Le persone lo cercano in ogni dove… Viaggia e si sposta, fondando luoghi per uomini che vogliono vivere nella pace del Signore, offrendogli la propria esistenza. Le sue realtà, però, sono sempre piccole, non vuole luoghi grandi, ma di proporzioni raccolte, perché una cella soltanto è sufficiente per ogni monaco e non vuole neppure che siano tanti a vivere insieme perché si disperderebbe la comunione con Dio. Intanto fronteggia, a motivo della sua rettitudine spirituale e morale, personaggi gretti o addirittura malvagi, come un abate, che ha comprato la sua carica ed ora cerca di assassinare Romualdo, strangolandolo.
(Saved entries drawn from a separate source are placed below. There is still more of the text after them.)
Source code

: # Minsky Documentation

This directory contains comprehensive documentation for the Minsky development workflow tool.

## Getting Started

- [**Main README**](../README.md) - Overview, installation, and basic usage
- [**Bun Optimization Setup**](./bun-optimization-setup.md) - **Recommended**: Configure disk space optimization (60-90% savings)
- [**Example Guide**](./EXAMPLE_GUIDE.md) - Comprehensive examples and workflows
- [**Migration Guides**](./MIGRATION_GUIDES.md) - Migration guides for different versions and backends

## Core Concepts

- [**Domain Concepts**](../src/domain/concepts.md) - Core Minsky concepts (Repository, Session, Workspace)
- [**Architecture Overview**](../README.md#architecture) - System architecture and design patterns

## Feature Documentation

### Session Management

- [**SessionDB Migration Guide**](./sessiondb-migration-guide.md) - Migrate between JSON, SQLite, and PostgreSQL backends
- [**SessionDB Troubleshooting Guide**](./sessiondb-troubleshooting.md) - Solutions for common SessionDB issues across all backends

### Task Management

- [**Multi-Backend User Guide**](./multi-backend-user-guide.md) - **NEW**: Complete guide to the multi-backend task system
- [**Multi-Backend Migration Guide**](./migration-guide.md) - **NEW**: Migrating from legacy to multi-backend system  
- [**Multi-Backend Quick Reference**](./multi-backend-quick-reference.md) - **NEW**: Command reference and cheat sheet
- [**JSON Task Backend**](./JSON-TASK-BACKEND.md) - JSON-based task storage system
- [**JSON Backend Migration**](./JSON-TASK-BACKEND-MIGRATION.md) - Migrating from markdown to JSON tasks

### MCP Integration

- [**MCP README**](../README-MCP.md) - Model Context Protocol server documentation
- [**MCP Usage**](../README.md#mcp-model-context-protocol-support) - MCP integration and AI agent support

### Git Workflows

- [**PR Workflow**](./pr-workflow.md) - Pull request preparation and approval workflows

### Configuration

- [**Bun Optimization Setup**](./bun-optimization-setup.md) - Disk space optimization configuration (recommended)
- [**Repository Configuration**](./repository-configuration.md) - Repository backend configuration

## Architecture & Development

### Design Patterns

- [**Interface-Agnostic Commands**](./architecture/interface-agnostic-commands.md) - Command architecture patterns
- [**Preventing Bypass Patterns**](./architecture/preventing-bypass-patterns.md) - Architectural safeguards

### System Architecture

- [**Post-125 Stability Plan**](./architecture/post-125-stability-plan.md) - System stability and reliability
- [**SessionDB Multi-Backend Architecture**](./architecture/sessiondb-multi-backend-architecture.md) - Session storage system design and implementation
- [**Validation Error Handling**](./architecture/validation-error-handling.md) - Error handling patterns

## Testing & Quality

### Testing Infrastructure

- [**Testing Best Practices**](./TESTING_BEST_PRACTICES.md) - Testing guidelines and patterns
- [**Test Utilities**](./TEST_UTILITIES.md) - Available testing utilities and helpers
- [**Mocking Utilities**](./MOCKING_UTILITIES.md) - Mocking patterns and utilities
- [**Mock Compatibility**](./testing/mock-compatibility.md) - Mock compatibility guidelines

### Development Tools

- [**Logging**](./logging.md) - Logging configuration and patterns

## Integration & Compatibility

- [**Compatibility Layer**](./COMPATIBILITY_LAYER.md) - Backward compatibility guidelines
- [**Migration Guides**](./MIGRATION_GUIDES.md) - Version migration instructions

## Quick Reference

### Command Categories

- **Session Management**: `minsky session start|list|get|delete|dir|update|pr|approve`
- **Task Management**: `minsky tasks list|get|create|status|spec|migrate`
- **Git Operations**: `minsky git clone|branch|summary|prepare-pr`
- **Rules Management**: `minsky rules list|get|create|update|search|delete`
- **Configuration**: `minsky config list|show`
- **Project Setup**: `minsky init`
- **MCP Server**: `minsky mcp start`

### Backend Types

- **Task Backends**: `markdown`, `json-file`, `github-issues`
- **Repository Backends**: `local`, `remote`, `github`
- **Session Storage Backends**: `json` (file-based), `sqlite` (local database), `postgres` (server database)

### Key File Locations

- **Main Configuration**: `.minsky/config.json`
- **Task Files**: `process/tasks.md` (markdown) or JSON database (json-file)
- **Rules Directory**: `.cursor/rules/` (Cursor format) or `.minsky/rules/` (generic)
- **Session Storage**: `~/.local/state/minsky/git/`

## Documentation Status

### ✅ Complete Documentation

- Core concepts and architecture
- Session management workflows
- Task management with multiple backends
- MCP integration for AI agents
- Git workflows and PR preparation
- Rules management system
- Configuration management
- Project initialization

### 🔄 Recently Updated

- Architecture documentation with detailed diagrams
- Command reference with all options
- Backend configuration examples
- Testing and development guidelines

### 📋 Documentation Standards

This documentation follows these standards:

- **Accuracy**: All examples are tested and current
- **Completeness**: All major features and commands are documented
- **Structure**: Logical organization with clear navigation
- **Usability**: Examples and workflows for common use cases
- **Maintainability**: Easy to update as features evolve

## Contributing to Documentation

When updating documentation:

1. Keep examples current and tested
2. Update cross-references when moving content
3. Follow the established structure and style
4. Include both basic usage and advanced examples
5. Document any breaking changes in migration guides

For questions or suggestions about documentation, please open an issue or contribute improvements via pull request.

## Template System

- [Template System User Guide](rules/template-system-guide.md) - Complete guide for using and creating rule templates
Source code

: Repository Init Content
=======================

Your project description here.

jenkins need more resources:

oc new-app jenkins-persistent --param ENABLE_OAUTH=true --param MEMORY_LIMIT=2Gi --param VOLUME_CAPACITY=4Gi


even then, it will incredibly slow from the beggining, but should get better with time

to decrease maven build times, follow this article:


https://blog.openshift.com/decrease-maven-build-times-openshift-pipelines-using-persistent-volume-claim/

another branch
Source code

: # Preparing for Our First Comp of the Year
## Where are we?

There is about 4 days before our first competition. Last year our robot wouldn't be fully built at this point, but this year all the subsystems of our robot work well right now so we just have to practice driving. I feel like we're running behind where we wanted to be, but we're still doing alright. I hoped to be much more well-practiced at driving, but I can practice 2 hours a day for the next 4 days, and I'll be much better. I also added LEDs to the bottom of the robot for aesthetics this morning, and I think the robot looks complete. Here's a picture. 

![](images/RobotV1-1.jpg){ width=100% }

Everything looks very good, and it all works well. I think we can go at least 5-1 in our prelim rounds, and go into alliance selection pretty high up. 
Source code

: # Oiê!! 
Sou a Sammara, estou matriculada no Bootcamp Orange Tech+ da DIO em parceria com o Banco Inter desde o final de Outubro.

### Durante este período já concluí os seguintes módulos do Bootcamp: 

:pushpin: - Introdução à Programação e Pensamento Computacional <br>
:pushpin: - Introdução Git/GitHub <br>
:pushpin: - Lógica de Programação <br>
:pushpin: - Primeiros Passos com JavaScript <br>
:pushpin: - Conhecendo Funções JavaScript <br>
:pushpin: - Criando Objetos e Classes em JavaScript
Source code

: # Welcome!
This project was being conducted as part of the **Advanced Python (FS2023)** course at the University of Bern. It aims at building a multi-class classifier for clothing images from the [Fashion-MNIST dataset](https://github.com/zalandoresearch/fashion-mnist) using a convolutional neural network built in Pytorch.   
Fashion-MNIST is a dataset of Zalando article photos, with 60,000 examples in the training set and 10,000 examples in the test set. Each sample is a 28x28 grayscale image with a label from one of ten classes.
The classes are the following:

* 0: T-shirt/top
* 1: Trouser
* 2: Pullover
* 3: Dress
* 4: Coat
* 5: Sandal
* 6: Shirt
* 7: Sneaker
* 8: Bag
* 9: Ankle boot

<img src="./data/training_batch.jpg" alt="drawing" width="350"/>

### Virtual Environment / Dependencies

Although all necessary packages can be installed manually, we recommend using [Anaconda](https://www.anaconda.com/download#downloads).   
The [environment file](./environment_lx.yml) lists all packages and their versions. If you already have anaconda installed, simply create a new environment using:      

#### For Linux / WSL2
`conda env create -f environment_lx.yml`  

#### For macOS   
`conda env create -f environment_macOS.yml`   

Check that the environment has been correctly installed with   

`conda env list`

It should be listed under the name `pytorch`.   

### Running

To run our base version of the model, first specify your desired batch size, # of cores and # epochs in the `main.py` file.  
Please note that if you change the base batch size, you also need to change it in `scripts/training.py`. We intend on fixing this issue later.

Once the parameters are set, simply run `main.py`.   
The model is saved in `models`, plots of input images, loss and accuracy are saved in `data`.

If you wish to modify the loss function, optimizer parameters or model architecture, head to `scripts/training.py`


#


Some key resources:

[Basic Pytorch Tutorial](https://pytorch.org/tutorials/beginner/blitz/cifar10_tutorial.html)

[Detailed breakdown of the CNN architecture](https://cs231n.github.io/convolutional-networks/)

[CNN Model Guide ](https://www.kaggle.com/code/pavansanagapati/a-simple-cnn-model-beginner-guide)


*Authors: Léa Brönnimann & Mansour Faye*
Dopo una vita tesa al romitaggio, tempestato di richieste di apertura di eremi e cenobi, Romualdo si spegne a circa 75 anni: è ora completamente solo. Raggiunge il suo Signore il 19 giugno fra il 1023 e il 1027 nell’abbazia di San Salvatore in Valdicastro, vicino a Fabriano.

Verrà beatificato cinque anni dopo il dies natalis e sarà dichiarato santo nel 1595, da papa Clemente VIII. Il suo corpo si trova, dal 1481, nella chiesa dei Santi Biagio e Romualdo a Fabriano, mentre il braccio, collocato in un prezioso reliquiario d’argento, è custodito nella cattedrale di Jesi. Il nuovo calendario della Chiesa lo ricorda al 19 giugno, mentre la memoria del calendario tradizionale cade il 7 febbraio.